### What this task involves
Copy out once more, exactly, the line with "[Hierarchiediagramm](../../mfc/hierarchy-chart.md)<br/>" and all the lines after it, up to the last line of the data.

-- Supplied material follows --

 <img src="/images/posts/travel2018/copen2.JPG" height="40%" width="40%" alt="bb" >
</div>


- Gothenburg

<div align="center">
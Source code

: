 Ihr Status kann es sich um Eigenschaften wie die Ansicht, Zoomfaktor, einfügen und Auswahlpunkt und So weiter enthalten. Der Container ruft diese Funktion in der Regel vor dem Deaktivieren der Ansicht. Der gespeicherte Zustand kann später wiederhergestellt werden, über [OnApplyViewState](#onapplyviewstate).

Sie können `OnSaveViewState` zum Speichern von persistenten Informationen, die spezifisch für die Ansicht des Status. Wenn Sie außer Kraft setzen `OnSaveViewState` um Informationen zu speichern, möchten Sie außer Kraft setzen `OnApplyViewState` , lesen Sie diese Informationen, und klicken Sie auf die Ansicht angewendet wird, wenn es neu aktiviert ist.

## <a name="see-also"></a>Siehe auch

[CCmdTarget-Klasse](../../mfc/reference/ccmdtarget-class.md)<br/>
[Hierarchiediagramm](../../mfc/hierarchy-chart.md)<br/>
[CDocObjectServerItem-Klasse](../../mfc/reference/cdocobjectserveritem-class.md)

-- Supplied material concluded --

### Solution for this task
[Hierarchiediagramm](../../mfc/hierarchy-chart.md)<br/>
[CDocObjectServerItem-Klasse](../../mfc/reference/cdocobjectserveritem-class.md)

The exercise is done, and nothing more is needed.